:: Available data
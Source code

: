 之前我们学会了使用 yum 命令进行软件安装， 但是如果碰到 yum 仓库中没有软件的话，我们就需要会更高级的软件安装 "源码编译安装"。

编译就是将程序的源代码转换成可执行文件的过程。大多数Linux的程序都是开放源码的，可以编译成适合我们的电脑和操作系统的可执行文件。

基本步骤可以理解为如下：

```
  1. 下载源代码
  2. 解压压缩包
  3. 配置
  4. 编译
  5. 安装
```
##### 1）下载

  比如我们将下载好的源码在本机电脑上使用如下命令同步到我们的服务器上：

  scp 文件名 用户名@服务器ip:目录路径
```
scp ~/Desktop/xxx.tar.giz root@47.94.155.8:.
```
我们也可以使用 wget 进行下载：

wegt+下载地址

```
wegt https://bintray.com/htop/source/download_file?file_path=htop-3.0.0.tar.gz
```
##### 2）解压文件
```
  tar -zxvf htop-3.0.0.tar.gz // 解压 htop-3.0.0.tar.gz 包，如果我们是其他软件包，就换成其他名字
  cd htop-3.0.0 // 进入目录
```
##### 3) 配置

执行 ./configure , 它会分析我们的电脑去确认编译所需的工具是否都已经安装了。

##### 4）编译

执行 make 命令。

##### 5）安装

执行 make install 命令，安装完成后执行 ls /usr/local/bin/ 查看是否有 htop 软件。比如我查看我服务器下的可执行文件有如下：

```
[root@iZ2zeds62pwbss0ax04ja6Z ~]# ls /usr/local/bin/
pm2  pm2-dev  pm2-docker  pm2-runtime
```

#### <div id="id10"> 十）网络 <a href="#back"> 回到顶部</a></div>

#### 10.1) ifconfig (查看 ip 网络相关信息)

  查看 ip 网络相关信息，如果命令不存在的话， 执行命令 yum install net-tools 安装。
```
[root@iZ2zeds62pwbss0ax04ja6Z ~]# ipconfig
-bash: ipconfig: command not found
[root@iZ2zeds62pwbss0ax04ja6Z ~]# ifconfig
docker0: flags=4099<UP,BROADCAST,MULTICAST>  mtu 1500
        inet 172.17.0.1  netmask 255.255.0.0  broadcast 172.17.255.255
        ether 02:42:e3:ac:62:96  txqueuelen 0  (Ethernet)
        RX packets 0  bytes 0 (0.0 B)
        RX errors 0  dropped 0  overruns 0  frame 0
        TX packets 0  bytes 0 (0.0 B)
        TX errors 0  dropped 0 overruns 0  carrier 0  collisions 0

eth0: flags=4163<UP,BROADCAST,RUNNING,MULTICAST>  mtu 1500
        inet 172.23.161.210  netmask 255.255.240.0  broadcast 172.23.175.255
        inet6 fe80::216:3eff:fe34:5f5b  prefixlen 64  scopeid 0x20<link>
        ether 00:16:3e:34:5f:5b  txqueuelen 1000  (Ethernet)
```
::::
:: Available data
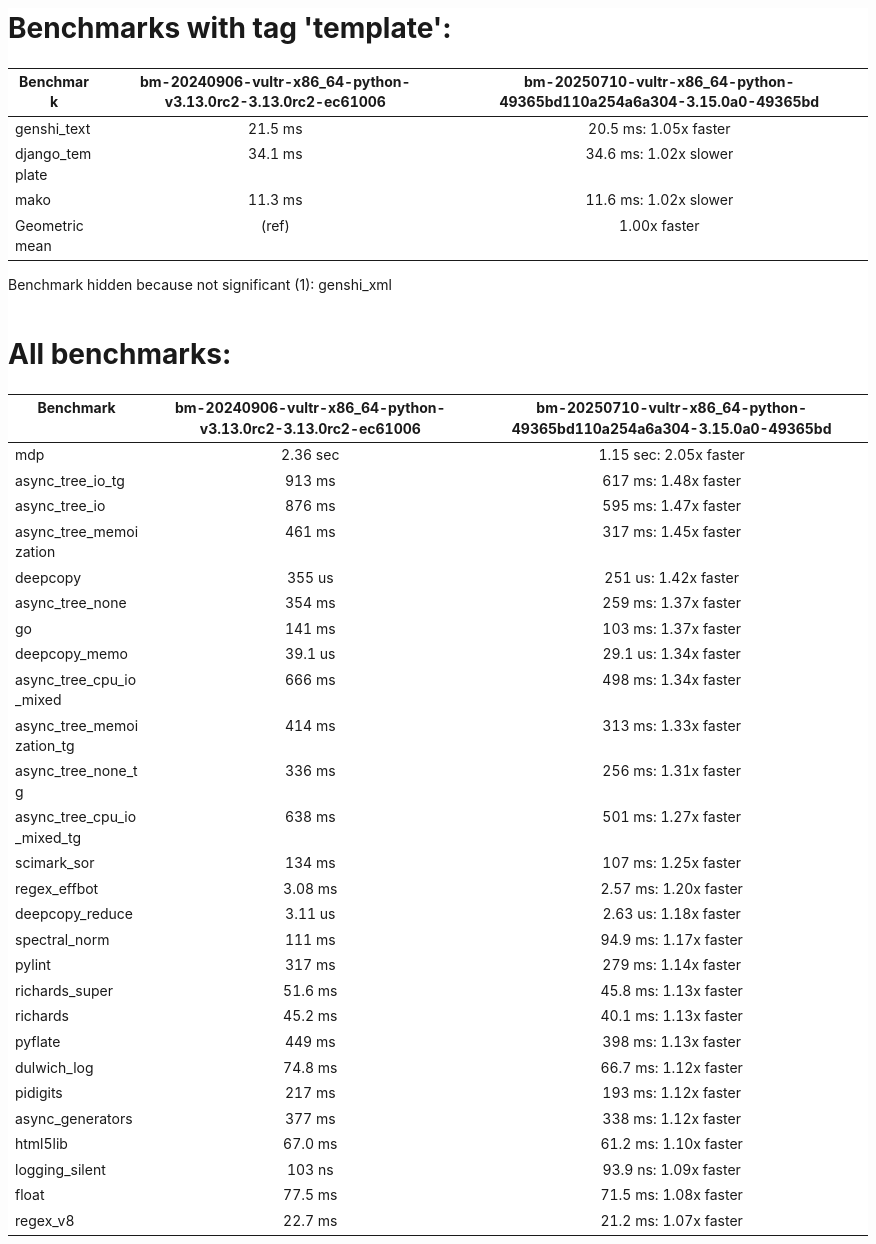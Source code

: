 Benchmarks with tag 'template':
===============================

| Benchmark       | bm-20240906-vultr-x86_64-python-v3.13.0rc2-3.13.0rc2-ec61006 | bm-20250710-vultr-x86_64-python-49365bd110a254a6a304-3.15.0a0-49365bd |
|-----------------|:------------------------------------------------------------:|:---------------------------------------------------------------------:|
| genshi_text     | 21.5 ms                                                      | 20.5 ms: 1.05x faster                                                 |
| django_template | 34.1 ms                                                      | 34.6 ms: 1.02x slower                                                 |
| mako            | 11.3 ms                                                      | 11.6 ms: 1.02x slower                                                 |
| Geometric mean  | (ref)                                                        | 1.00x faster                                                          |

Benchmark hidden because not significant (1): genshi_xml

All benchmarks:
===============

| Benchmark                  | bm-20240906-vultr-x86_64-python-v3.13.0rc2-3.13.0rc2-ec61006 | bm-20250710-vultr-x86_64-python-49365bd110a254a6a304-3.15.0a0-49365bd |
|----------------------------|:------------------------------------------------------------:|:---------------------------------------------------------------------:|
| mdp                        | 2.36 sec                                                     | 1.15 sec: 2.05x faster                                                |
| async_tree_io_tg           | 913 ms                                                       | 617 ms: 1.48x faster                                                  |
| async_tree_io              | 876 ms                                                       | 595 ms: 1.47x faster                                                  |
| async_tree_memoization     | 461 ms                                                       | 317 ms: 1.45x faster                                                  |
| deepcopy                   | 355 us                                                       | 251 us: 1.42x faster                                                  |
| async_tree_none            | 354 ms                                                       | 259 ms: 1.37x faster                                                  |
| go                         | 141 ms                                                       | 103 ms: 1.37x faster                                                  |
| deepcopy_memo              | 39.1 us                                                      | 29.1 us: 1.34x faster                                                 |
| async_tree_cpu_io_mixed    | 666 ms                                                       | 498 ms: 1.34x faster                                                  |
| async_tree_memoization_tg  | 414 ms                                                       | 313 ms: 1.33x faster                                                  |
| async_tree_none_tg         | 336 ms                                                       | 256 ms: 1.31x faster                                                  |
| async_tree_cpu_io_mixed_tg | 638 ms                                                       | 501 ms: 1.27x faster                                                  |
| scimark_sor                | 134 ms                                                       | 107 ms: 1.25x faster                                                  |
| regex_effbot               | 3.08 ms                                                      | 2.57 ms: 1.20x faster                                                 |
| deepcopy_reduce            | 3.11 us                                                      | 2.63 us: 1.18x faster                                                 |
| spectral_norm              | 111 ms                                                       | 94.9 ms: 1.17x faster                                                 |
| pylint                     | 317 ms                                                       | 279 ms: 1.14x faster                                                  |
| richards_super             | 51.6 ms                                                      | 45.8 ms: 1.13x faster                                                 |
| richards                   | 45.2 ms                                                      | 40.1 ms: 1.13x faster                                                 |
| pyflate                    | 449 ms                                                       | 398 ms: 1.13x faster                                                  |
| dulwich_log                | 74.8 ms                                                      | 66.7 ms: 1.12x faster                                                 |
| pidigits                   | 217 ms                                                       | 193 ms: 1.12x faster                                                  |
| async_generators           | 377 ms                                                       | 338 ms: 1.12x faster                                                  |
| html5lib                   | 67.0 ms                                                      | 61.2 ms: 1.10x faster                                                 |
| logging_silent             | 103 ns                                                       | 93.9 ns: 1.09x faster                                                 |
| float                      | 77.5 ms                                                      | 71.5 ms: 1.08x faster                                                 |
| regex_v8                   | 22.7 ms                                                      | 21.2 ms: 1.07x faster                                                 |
::::
• **Work required**
Select and copy every line of the listing with the word "install".

• **Expected output**
执行 make install 命令，安装完成后执行 ls /usr/local/bin/ 查看是否有 htop 软件。比如我查看我服务器下的可执行文件有如下：
  查看 ip 网络相关信息，如果命令不存在的话， 执行命令 yum install net-tools 安装。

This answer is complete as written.